Document Type

Article

Publication Date

1969

Publication Information

55 Iowa L. Rev. 376 (1969-1970)

Abstract

Most lawyers would like to know more about how clients feel in law-office encounters with death, property, and giving. The immediate source of experience and information should be psychology-research psychology as well as therapeutic psychology. However, psychology has not concerned itself with the substance of the law; what is usually called "law and psychology" as an interdisciplinary area of study is confined to border areas-insanity as a criminal defense, testamentary capacity, civil commitment to mental institutions. The task of developing psychological models which reach the substance of law itself, and the dynamics of lawyer-client relationships, is one psychologists have not taken up. It is left to reflective lawyers and law professors to find psychological models and apply them to our professional lives. I attempt to do this, on the question of "estate planning" clients and their attitudes toward death, in this article.

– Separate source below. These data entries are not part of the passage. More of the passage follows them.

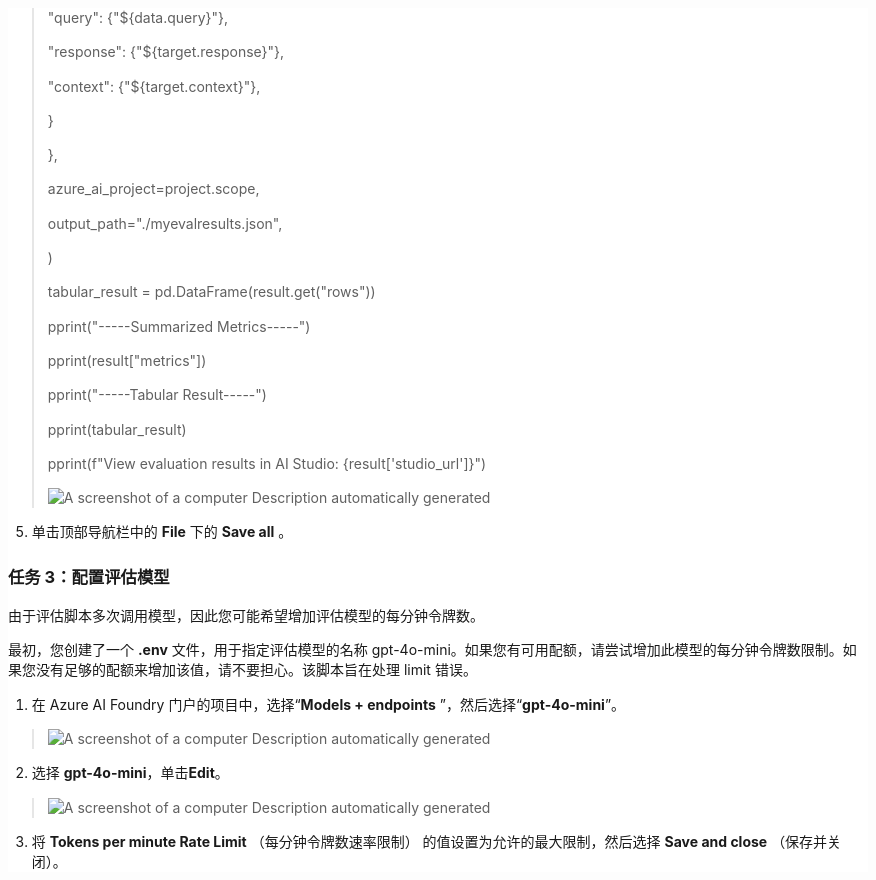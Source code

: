 > "query": {"${data.query}"},
>
> "response": {"${target.response}"},
>
> "context": {"${target.context}"},
>
> }
>
> },
>
> azure_ai_project=project.scope,
>
> output_path="./myevalresults.json",
>
> )
>
> tabular_result = pd.DataFrame(result.get("rows"))
>
> pprint("-----Summarized Metrics-----")
>
> pprint(result\["metrics"\])
>
> pprint("-----Tabular Result-----")
>
> pprint(tabular_result)
>
> pprint(f"View evaluation results in AI Studio:
> {result\['studio_url'\]}")
>
> ![A screenshot of a computer Description automatically
> generated](./media/image93.png)

5.  单击顶部导航栏中的 **File** 下的 **Save all** 。

### 任务 3：配置评估模型

由于评估脚本多次调用模型，因此您可能希望增加评估模型的每分钟令牌数。

最初，您创建了一个 **.env** 文件，用于指定评估模型的名称
gpt-4o-mini。如果您有可用配额，请尝试增加此模型的每分钟令牌数限制。如果您没有足够的配额来增加该值，请不要担心。该脚本旨在处理
limit 错误。

1.  在 Azure AI Foundry 门户的项目中，选择“**Models + endpoints**
    ”，然后选择“**gpt-4o-mini**”。

> ![A screenshot of a computer Description automatically
> generated](./media/image94.png)

2.  选择 **gpt-4o-mini**，单击**Edit**。

> ![A screenshot of a computer Description automatically
> generated](./media/image95.png)

3.  将 **Tokens per minute Rate Limit** （每分钟令牌数速率限制）
    的值设置为允许的最大限制，然后选择 **Save and close**
    （保存并关闭）。
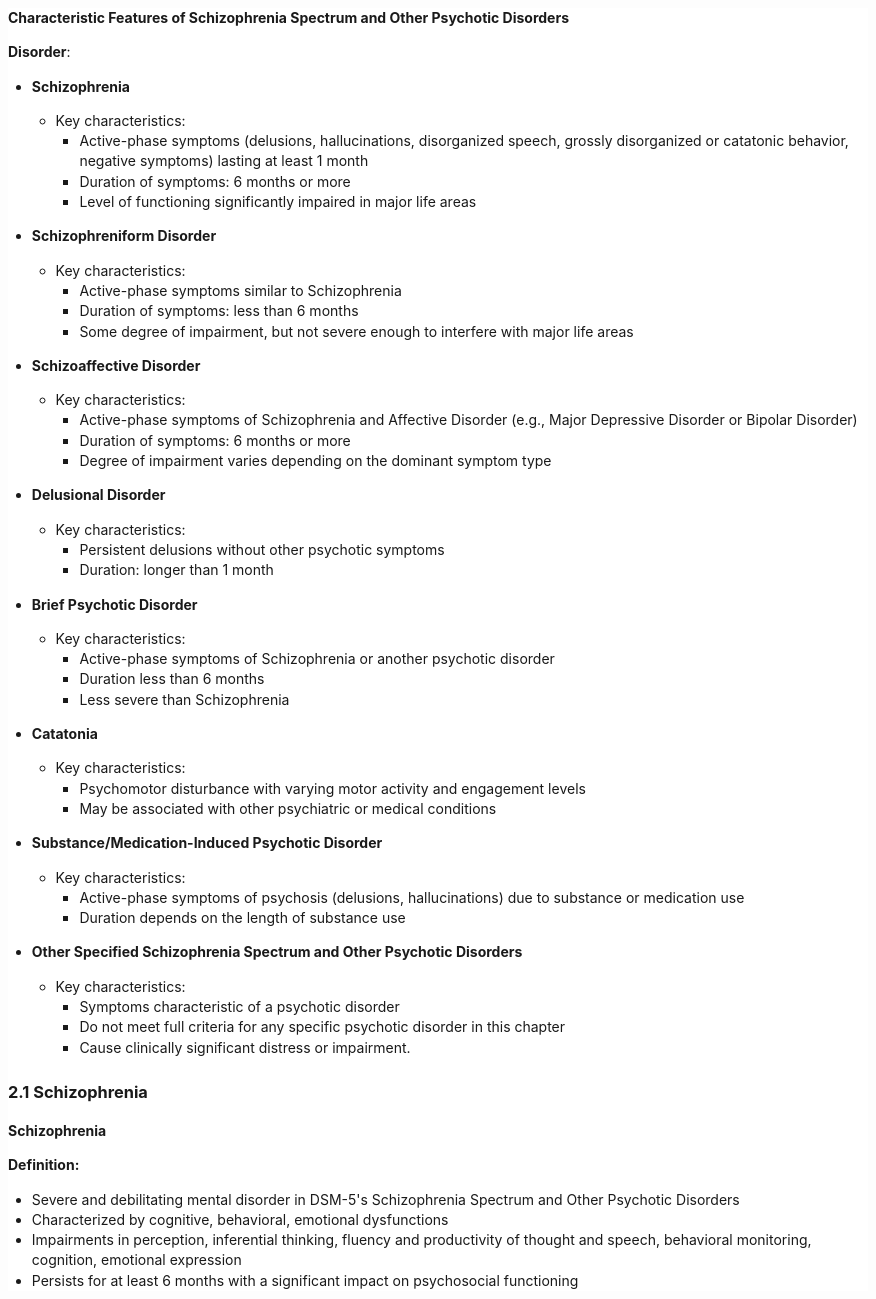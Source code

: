 **Characteristic Features of Schizophrenia Spectrum and Other Psychotic Disorders**

**Disorder**:
- **Schizophrenia**
    * Key characteristics:
        + Active-phase symptoms (delusions, hallucinations, disorganized speech, grossly disorganized or catatonic behavior, negative symptoms) lasting at least 1 month
        + Duration of symptoms: 6 months or more
        + Level of functioning significantly impaired in major life areas

- **Schizophreniform Disorder**
    * Key characteristics:
        + Active-phase symptoms similar to Schizophrenia
        + Duration of symptoms: less than 6 months
        + Some degree of impairment, but not severe enough to interfere with major life areas

- **Schizoaffective Disorder**
    * Key characteristics:
        + Active-phase symptoms of Schizophrenia and Affective Disorder (e.g., Major Depressive Disorder or Bipolar Disorder)
        + Duration of symptoms: 6 months or more
        + Degree of impairment varies depending on the dominant symptom type

- **Delusional Disorder**
    * Key characteristics:
        + Persistent delusions without other psychotic symptoms
        + Duration: longer than 1 month

- **Brief Psychotic Disorder**
    * Key characteristics:
        + Active-phase symptoms of Schizophrenia or another psychotic disorder
        + Duration less than 6 months
        + Less severe than Schizophrenia

- **Catatonia**
    * Key characteristics:
        + Psychomotor disturbance with varying motor activity and engagement levels
        + May be associated with other psychiatric or medical conditions

- **Substance/Medication-Induced Psychotic Disorder**
    * Key characteristics:
        + Active-phase symptoms of psychosis (delusions, hallucinations) due to substance or medication use
        + Duration depends on the length of substance use

- **Other Specified Schizophrenia Spectrum and Other Psychotic Disorders**
    * Key characteristics:
        + Symptoms characteristic of a psychotic disorder
        + Do not meet full criteria for any specific psychotic disorder in this chapter
        + Cause clinically significant distress or impairment.

### 2.1 Schizophrenia

**Schizophrenia**

**Definition:**
- Severe and debilitating mental disorder in DSM-5's Schizophrenia Spectrum and Other Psychotic Disorders
- Characterized by cognitive, behavioral, emotional dysfunctions
- Impairments in perception, inferential thinking, fluency and productivity of thought and speech, behavioral monitoring, cognition, emotional expression
- Persists for at least 6 months with a significant impact on psychosocial functioning
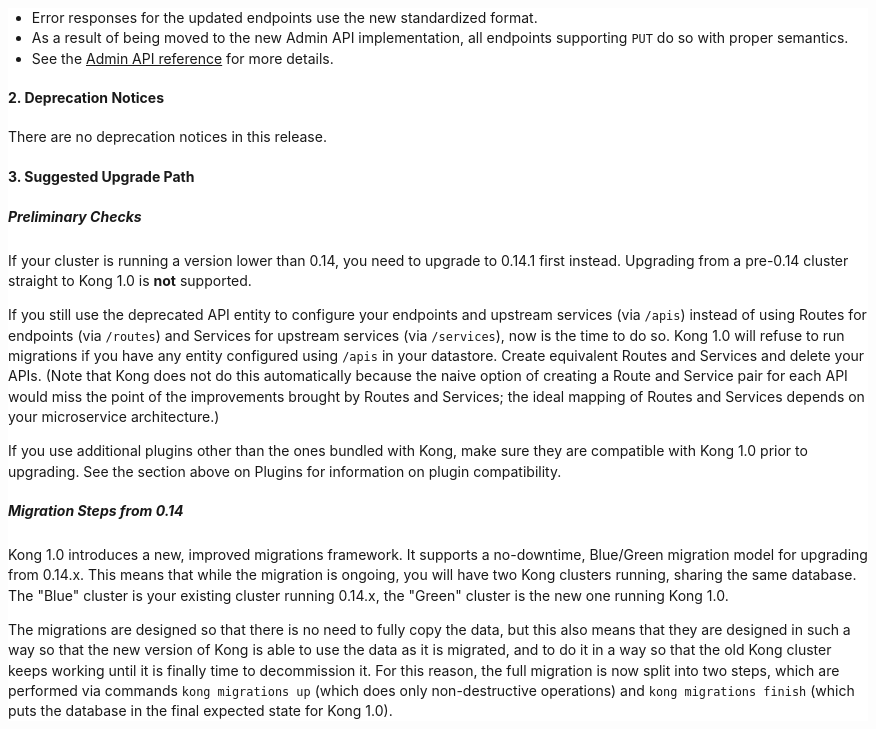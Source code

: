   - Error responses for the updated endpoints use
    the new standardized format.
  - As a result of being moved to the new Admin API implementation,
    all endpoints supporting `PUT` do so with proper semantics.
  - See the [Admin API
    reference](https://docs.konghq.com/1.0.x/admin-api)
    for more details.

#### 2. Deprecation Notices

There are no deprecation notices in this release.

<a name="kong-1-0-upgrade-path"></a>

#### 3. Suggested Upgrade Path

##### Preliminary Checks

If your cluster is running a version lower than 0.14, you need to
upgrade to 0.14.1 first instead. Upgrading from a pre-0.14 cluster
straight to Kong 1.0 is **not** supported.

If you still use the deprecated API entity to configure your endpoints and
upstream services (via `/apis`) instead of using Routes for endpoints (via
`/routes`) and Services for upstream services (via `/services`), now is the
time to do so. Kong 1.0 will refuse to run migrations if you have any entity
configured using `/apis` in your datastore. Create equivalent Routes and
Services and delete your APIs. (Note that Kong does not do this automatically
because the naive option of creating a Route and Service pair for each API
would miss the point of the improvements brought by Routes and Services;
the ideal mapping of Routes and Services depends on your microservice
architecture.)

If you use additional plugins other than the ones bundled with Kong,
make sure they are compatible with Kong 1.0 prior to upgrading.
See the section above on Plugins for information on plugin compatibility.

##### Migration Steps from 0.14

Kong 1.0 introduces a new, improved migrations framework.
It supports a no-downtime, Blue/Green migration model for upgrading
from 0.14.x. This means that while the migration is ongoing, you will
have two Kong clusters running, sharing the same database. The "Blue" cluster
is your existing cluster running 0.14.x, the "Green" cluster is the new one
running Kong 1.0.

The migrations are designed so that there is no need to fully copy
the data, but this also means that they are designed in such a way so that
the new version of Kong is able to use the data as it is migrated, and to do
it in a way so that the old Kong cluster keeps working until it is finally
time to decommission it. For this reason, the full migration is now split into
two steps, which are performed via commands `kong migrations up` (which does
only non-destructive operations) and `kong migrations finish` (which puts the
database in the final expected state for Kong 1.0).
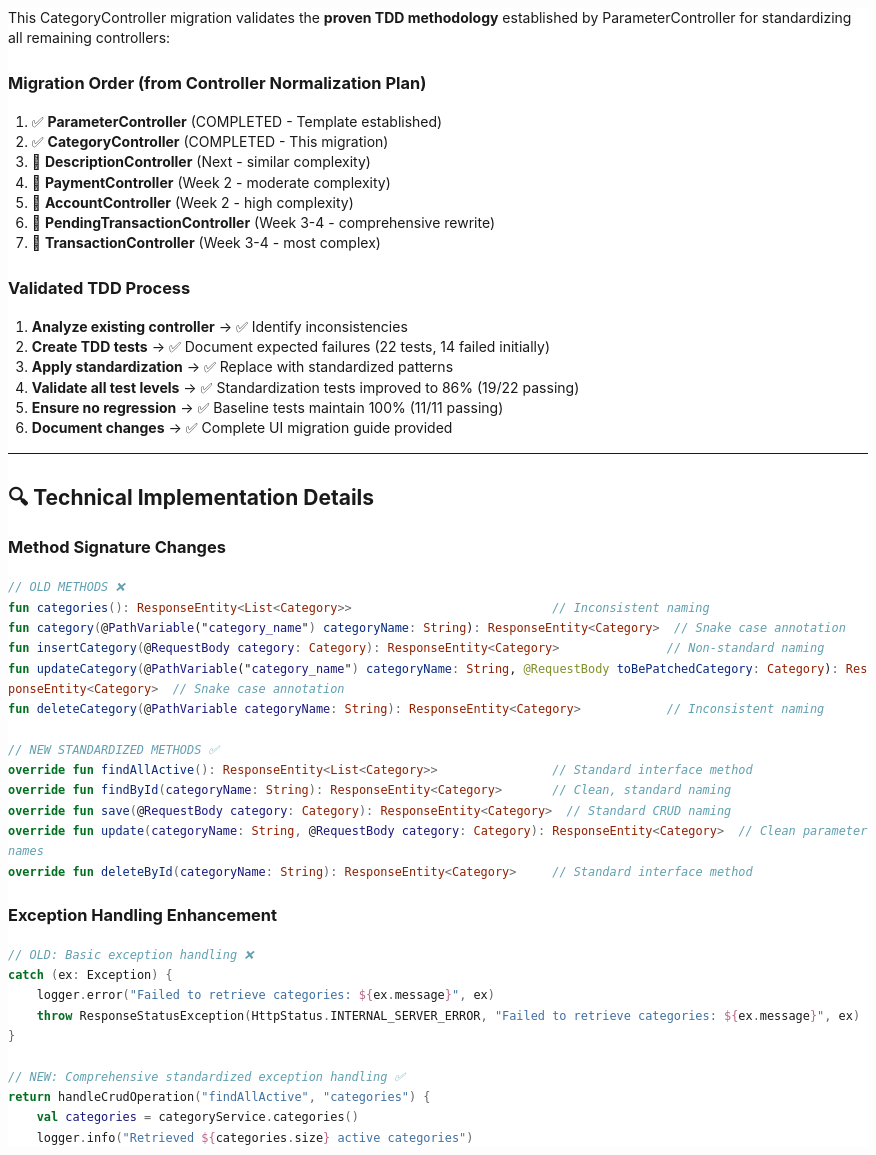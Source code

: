 This CategoryController migration validates the **proven TDD methodology** established by ParameterController for standardizing all remaining controllers:

### Migration Order (from Controller Normalization Plan)
1. ✅ **ParameterController** (COMPLETED - Template established)
2. ✅ **CategoryController** (COMPLETED - This migration)
3. 🔄 **DescriptionController** (Next - similar complexity)
4. 🔄 **PaymentController** (Week 2 - moderate complexity)
5. 🔄 **AccountController** (Week 2 - high complexity)
6. 🔄 **PendingTransactionController** (Week 3-4 - comprehensive rewrite)
7. 🔄 **TransactionController** (Week 3-4 - most complex)

### Validated TDD Process
1. **Analyze existing controller** → ✅ Identify inconsistencies
2. **Create TDD tests** → ✅ Document expected failures (22 tests, 14 failed initially)
3. **Apply standardization** → ✅ Replace with standardized patterns
4. **Validate all test levels** → ✅ Standardization tests improved to 86% (19/22 passing)
5. **Ensure no regression** → ✅ Baseline tests maintain 100% (11/11 passing)
6. **Document changes** → ✅ Complete UI migration guide provided

---

## 🔍 Technical Implementation Details

### Method Signature Changes
```kotlin
// OLD METHODS ❌
fun categories(): ResponseEntity<List<Category>>                            // Inconsistent naming
fun category(@PathVariable("category_name") categoryName: String): ResponseEntity<Category>  // Snake case annotation
fun insertCategory(@RequestBody category: Category): ResponseEntity<Category>               // Non-standard naming
fun updateCategory(@PathVariable("category_name") categoryName: String, @RequestBody toBePatchedCategory: Category): ResponseEntity<Category>  // Snake case annotation
fun deleteCategory(@PathVariable categoryName: String): ResponseEntity<Category>            // Inconsistent naming

// NEW STANDARDIZED METHODS ✅
override fun findAllActive(): ResponseEntity<List<Category>>                // Standard interface method
override fun findById(categoryName: String): ResponseEntity<Category>       // Clean, standard naming
override fun save(@RequestBody category: Category): ResponseEntity<Category>  // Standard CRUD naming
override fun update(categoryName: String, @RequestBody category: Category): ResponseEntity<Category>  // Clean parameter names
override fun deleteById(categoryName: String): ResponseEntity<Category>     // Standard interface method
```

### Exception Handling Enhancement
```kotlin
// OLD: Basic exception handling ❌
catch (ex: Exception) {
    logger.error("Failed to retrieve categories: ${ex.message}", ex)
    throw ResponseStatusException(HttpStatus.INTERNAL_SERVER_ERROR, "Failed to retrieve categories: ${ex.message}", ex)
}

// NEW: Comprehensive standardized exception handling ✅
return handleCrudOperation("findAllActive", "categories") {
    val categories = categoryService.categories()
    logger.info("Retrieved ${categories.size} active categories")
```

There has been a substantial amount of recent psychological scholarship on attitudes toward death; it is a new area in that science, but an area which has taken on remarkable impetus in the last decade. None of this research has examined the psychology of will preparation, which I call the psychology of testation, but some of the data is closely enough related to testation to justify a bold layman's attempt to relate it to the law office. This article discusses one relevant example of the new data—a research project on "values destroyed by death"—and offers some conjecture, some modest field testing, and some comparisons with other psychological studies and with the life of lawyers. The latter part of the article suggests a few devices for legal-psychological research in the psychology of testation and some parallels between therapeutic counseling and testamentary counseling.